Published May 8, 2021
When the White House signed the American Rescue Plan Act into law earlier this year, the legislation — which was intended in part to help state, local, and tribal governments across the country reeling from the fiscal pain caused by the pandemic — represented the largest single act of federal budget support for Indian Country in American history. To better understand the legislation’s potential transformative impact on Indian Country, we sat down with Megan Minoka Hill, Program Director for the Harvard Project on American Indian Economic Development at the Ash Center.
Ash: What makes this tranche of funding different than last year’s Cares Act monies?
Minoka Hill: The American Rescue Plan Act (ARPA) provides the largest single infusion of federal funding into Indian Country in the history of the United States. More than $32 billion dollars is directed toward assisting American Indian nations and communities as they work to end and recover from the devastating COVID-19 pandemic – which was made worse in Indian Country precisely because such funding has been so long overdue.
While the $8 billion of CARES Act funding to Indian Country passed by Congress in 2020 was critically needed to address tribes’ immediate needs related to the pandemic, ARPA presents an unprecedented opportunity for the 574 federal recognized tribal nations to use their rights of sovereignty and self-government to strengthen their communities.
How are tribes intending to spend the funds?
A once-in-many-generations opportunity, the ARPA funding has the potential to be a “Marshall Plan” for the revitalization of Indian nations. The Act holds the promise of materially remedying at least some of the gross, documented, and long-standing underfunding of federal obligations and responsibilities in Indian Country. With this funding, major investments will be made to build and update infrastructure from roadways to broadband to water systems to healthcare facilities.
Multiple bipartisan studies over the last two decades have documented the chronic, nationally embarrassing underfunding of promised programs and services for Indigenous citizens of the US—the original sovereigns in the territory now known as the United States. For centuries, the federal government has ignored and violated treaties, repeatedly excluded tribal communities from infrastructure and educational programs that are the foundations of community and economic development in mainstream America. The results are the discouraging social and economic living conditions that, over the course of the last year, have put tribes at a significant disadvantage in fighting the COVID-19 pandemic.

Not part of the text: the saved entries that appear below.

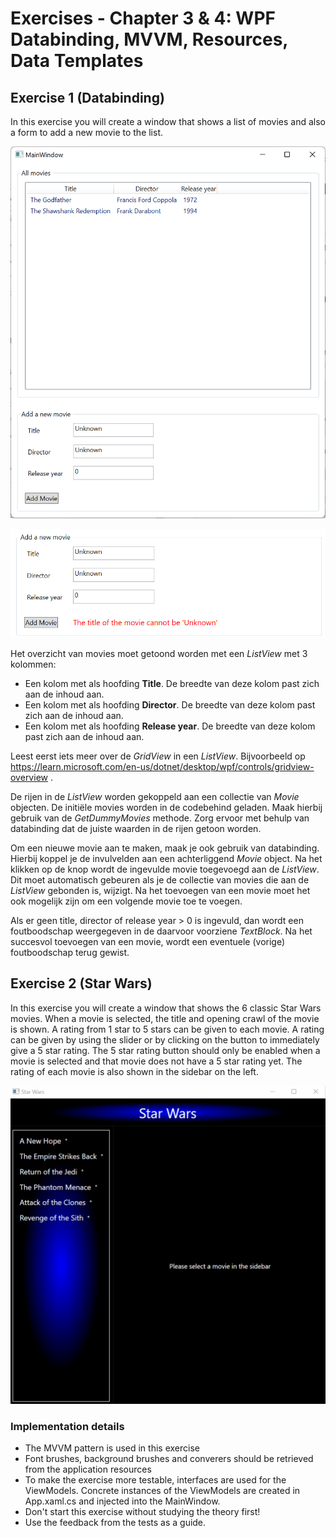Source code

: # Exercises - Chapter 3 & 4: WPF Databinding, MVVM, Resources, Data Templates

## Exercise 1 (Databinding)
In this exercise you will create a window that shows a list of movies and also a form to add a new movie to the list. 

![Main Window](Images/Exercise1_MainWindow.png)

![Main Window - invalid input](Images/Exercise1_ErrorMessage.png)

Het overzicht van movies moet getoond worden met een *ListView* met 3 kolommen: 
* Een kolom met als hoofding **Title**. De breedte van deze kolom past zich aan de inhoud aan.
* Een kolom met als hoofding **Director**. De breedte van deze kolom past zich aan de inhoud aan.
* Een kolom met als hoofding **Release year**. De breedte van deze kolom past zich aan de inhoud aan.

Leest eerst iets meer over de *GridView* in een *ListView*. Bijvoorbeeld op https://learn.microsoft.com/en-us/dotnet/desktop/wpf/controls/gridview-overview .

De rijen in de *ListView* worden gekoppeld aan een collectie van *Movie* objecten. 
De initiële movies worden in de codebehind geladen. Maak hierbij gebruik van de *GetDummyMovies* methode. 
Zorg ervoor met behulp van databinding dat de juiste waarden in de rijen getoon worden. 

Om een nieuwe movie aan te maken, maak je ook gebruik van databinding. Hierbij koppel je de invulvelden aan een achterliggend *Movie* object. 
Na het klikken op de knop wordt de ingevulde movie toegevoegd aan de *ListView*. Dit moet automatisch gebeuren als je de collectie van movies die aan de *ListView* gebonden is, wijzigt. 
Na het toevoegen van een movie moet het ook mogelijk zijn om een volgende movie toe te voegen.

Als er geen title, director of release year > 0 is ingevuld, dan wordt een foutboodschap weergegeven in de daarvoor voorziene *TextBlock*. 
Na het succesvol toevoegen van een movie, wordt een eventuele (vorige) foutboodschap terug gewist.

## Exercise 2 (Star Wars)
In this exercise you will create a window that shows the 6 classic Star Wars movies.
When a movie is selected, the title and opening crawl of the movie is shown. 
A rating from 1 star to 5 stars can be given to each movie. A rating can be given by using the slider or by clicking on the button to immediately give a 5 star rating. 
The 5 star rating button should only be enabled when a movie is selected and that movie does not have a 5 star rating yet.
The rating of each movie is also shown in the sidebar on the left.

![Demo](Images/StarWarsDemo.gif)

### Implementation details
* The MVVM pattern is used in this exercise
* Font brushes, background brushes and converers should be retrieved from the application resources
* To make the exercise more testable, interfaces are used for the ViewModels. Concrete instances of the ViewModels are created in App.xaml.cs and injected into the MainWindow.
* Don't start this exercise without studying the theory first!
* Use the feedback from the tests as a guide.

Compared to state and local governments (which were receiving approximately $750 billion in direct support from the federal government even prior to the pandemic), tribes have been far less able to build and maintain the fire and police stations, administrative offices, courthouses, roads, communications networks, health clinics, school facilities, water and sanitation systems, public utilities, recreational amenities, and myriad other programs and installations that undergird economic development in the rest of the country. Unless addressed by federal policies, the legacy of underfunded physical and tribal administrative infrastructure on many reservations is a virtual guarantee that many tribal communities will have no reasonable chance of ever closing the poverty gap. First World economic and social conditions cannot be built on dilapidated Third World foundations.
What should tribal governments be thinking about when they go to allocate these new funds?
While increasing numbers of tribes are able to engage in progressively effective development efforts, the legacies of poverty and disempowerment have left many others with severe deficits of basic management and administrative capacity. Yet, to maximize the contributions that ARPA funding can make to their communities, tribal governments will need to establish and use the tools of effective strategic planning, organizational development and restructuring, project selection, and project management. And they will need to do so quickly.
Key steps in the identification of projects and programs that need and warrant ARPA funding include setting priorities, assessing feasibility, appraising feasibility and costs against priorities, and then determining which projects and programs to pursue. For infrastructure projects, in particular, key steps in project management will include establishing budgets and engineering-informed project timetables, hiring contractors and consultants (architects, construction firms, specialized legal assistance, etc.), monitoring progress, adjusting plans and budgets as needed, conducting mid-stream and final inspections of completed projects against established standards, and planning for and funding long-term maintenance and upkeep.
In addition, as many tribes have learned, the components of sound spending and management systems (whether for infrastructure or service programs) often can require tribes to take major organizational steps. These can range from shifting the management of responsibilities over education, human resources, natural resource management, economic development, etc., out of tribal council subcommittees and into full-blown departments, to even changing a tribe’s constitution.